Los padres de Liang habían intentado buscarle marido en varias ocasiones. “Querían presentarme candidatos, pero yo no. Uno estaba empecinado en casarse conmigo, pero yo le rechacé”, recuerda con una sonrisa pícara esta mujer menuda y encorvada, cuyo cabello aún oscuro y vitalidad desbordante contradicen su avanzada edad.
Liang habla en el templo de Bingyutang, en la aldea de Shatou, al que acude cada día para echar una mano. Desde 2012, esta apacible construcción de dos pisos, que con su jardín de moreras, arcos y patio cuadrado puede recordar a una mezquita, se ha transformado en museo para homenajear a esas mujeres que con su independencia fueron -por elección o necesidad, y desde luego sin pretenderlo- una suerte de protofeministas chinas. En su interior, aún es posible creerse casi en la China de los años 40. Fuera, polígono tras polígono industrial revela la actual prosperidad del otrora depauperado delta, hoy una de las regiones más ricas del país.
Convertirse en zishunü requería una solemne ceremonia que marcaba que, a partir de entonces, la joven dejaba de ser casadera. Tras bañarse y llevar las ofrendas al templo, llegaba el momento de que su madre, o una zishunüveterana, le deshiciera la trenza. A partir de entonces, la joven quedaba comprometida a “peinarse sola, cocinarse sola, compartir las lágrimas y las alegrías solo consigo misma y vivir su propia vida”.
Arrepentirse y fundar una familia, una vez dado ese paso, era imposible. La promesa equivalía a un voto religioso y romper la castidad costaba la muerte a manos de sus convecinos. Pero Liang asegura que a ella nunca se le pasó por la cabeza cambiar de situación.

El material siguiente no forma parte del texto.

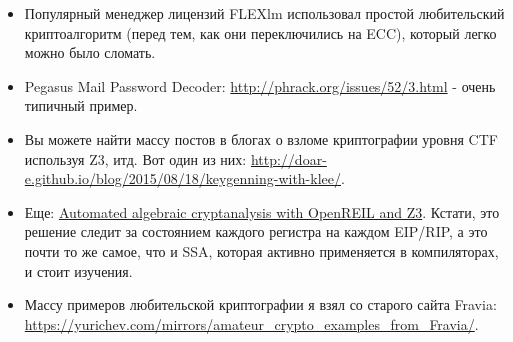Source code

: \begin{itemize}

\item Популярный менеджер лицензий FLEXlm использовал простой любительский криптоалгоритм
(перед тем, как они переключились на \ac{ECC}), который легко можно было сломать.

\item Pegasus Mail Password Decoder: \url{http://phrack.org/issues/52/3.html} -
очень типичный пример.

\item Вы можете найти массу постов в блогах о взломе криптографии уровня \ac{CTF} используя Z3, итд.
Вот один из них: \url{http://doar-e.github.io/blog/2015/08/18/keygenning-with-klee/}.

\item Еще: \href{http://blog.cr4.sh/2015/03/automated-algebraic-cryptanalysis-with.html}{Automated algebraic cryptanalysis with OpenREIL and Z3}.
Кстати, это решение следит за состоянием каждого регистра на каждом EIP/RIP, а это почти то же самое, что и \ac{SSA},
которая активно применяется в компиляторах, и стоит изучения.

\item Массу примеров любительской криптографии я взял со старого сайта Fravia:
\url{https://yurichev.com/mirrors/amateur_crypto_examples_from_Fravia/}.

\end{itemize}



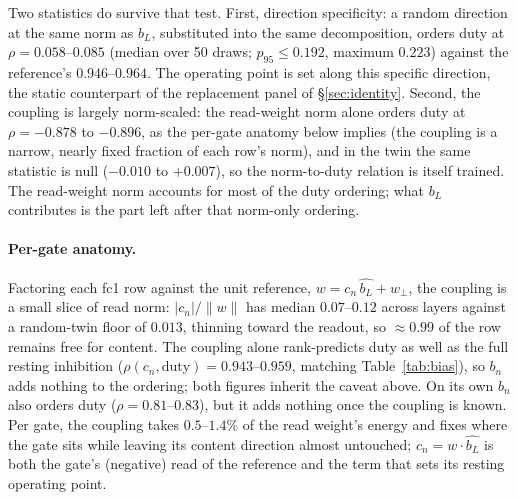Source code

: \documentclass[11pt]{article}
\newcommand{\bl}{b_L}
\begin{document}
Two statistics do survive that test. First, direction specificity: a
random direction at the same norm as $\bl$, substituted into the same
decomposition, orders duty at $\rho = 0.058$--$0.085$ (median over 50
draws; $p_{95} \leq 0.192$, maximum $0.223$) against the reference's
$0.946$--$0.964$. The operating point is set along this specific
direction, the static counterpart of the replacement panel of \S\ref{sec:identity}. Second, the coupling is
largely norm-scaled: the read-weight norm alone orders duty at
$\rho = -0.878$ to $-0.896$, as the per-gate anatomy below implies (the coupling is a
narrow, nearly fixed fraction of each row's norm), and in the twin the same statistic is null ($-0.010$ to
$+0.007$), so the norm-to-duty relation is itself trained. The
read-weight norm accounts for most of the duty ordering; what $\bl$
contributes is the part left after that norm-only ordering.

\paragraph{Per-gate anatomy.} Factoring each fc1 row against the unit
reference, $w = c_n\,\hat{\bl} + w_\perp$, the coupling is a small
slice of read norm: $|c_n|/\|w\|$ has median $0.07$--$0.12$ across
layers against a random-twin floor of $0.013$, thinning toward the
readout, so $\approx 0.99$ of the row remains free for content. The
coupling alone rank-predicts duty as well as the full resting
inhibition ($\rho(c_n,\text{duty}) = 0.943$--$0.959$, matching
Table~\ref{tab:bias}), so $b_n$ adds nothing to the ordering; both
figures inherit the caveat above. On its own $b_n$ also orders
duty ($\rho = 0.81$--$0.83$), but it adds nothing once the coupling is
known. Per gate, the coupling takes $0.5$--$1.4\%$ of the read weight's
energy and fixes where the gate sits while leaving its content direction
almost untouched; $c_n = w\cdot\hat{\bl}$ is both the gate's (negative)
read of the reference and the term that sets its resting operating point.
\end{document}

Formulada la promesa, algunas de las zishunü siguieron viviendo en la casa familiar para cuidar de sus padres. Otras convivían con grupos de más “peinadoras solas”. Muchas se emplearon en fábricas o como trabajadoras domésticas. Liang se marchó a la ciudad, a Cantón, para cuidar niños. “Sabía hacer muchas cosas. Sabía criar peces, coser, cuidar de los gusanos de seda y de los animales de granja. Me podía ganar la vida con facilidad”.
Estas mujeres vivían frugalmente. El dinero que ganaban, además de sustentarlas, iba a parar a sus familias, a costear la educación, las bodas u otros gastos de sus hermanos o padres.
A partir de los años 40, con la guerra y la transformación de China, la seda perdió empuje y la cultura zishunü entró en decadencia. Muchas de estas mujeres emigraron a Hong Kong, a Malasia o a Singapur, desde donde siguieron enviando un dinero fundamental en un país pobre hasta hace apenas tres décadas. Edificaciones como Bingyutang se construyeron para acogerlas y cuidarlas a medida que fueron envejeciendo y regresando.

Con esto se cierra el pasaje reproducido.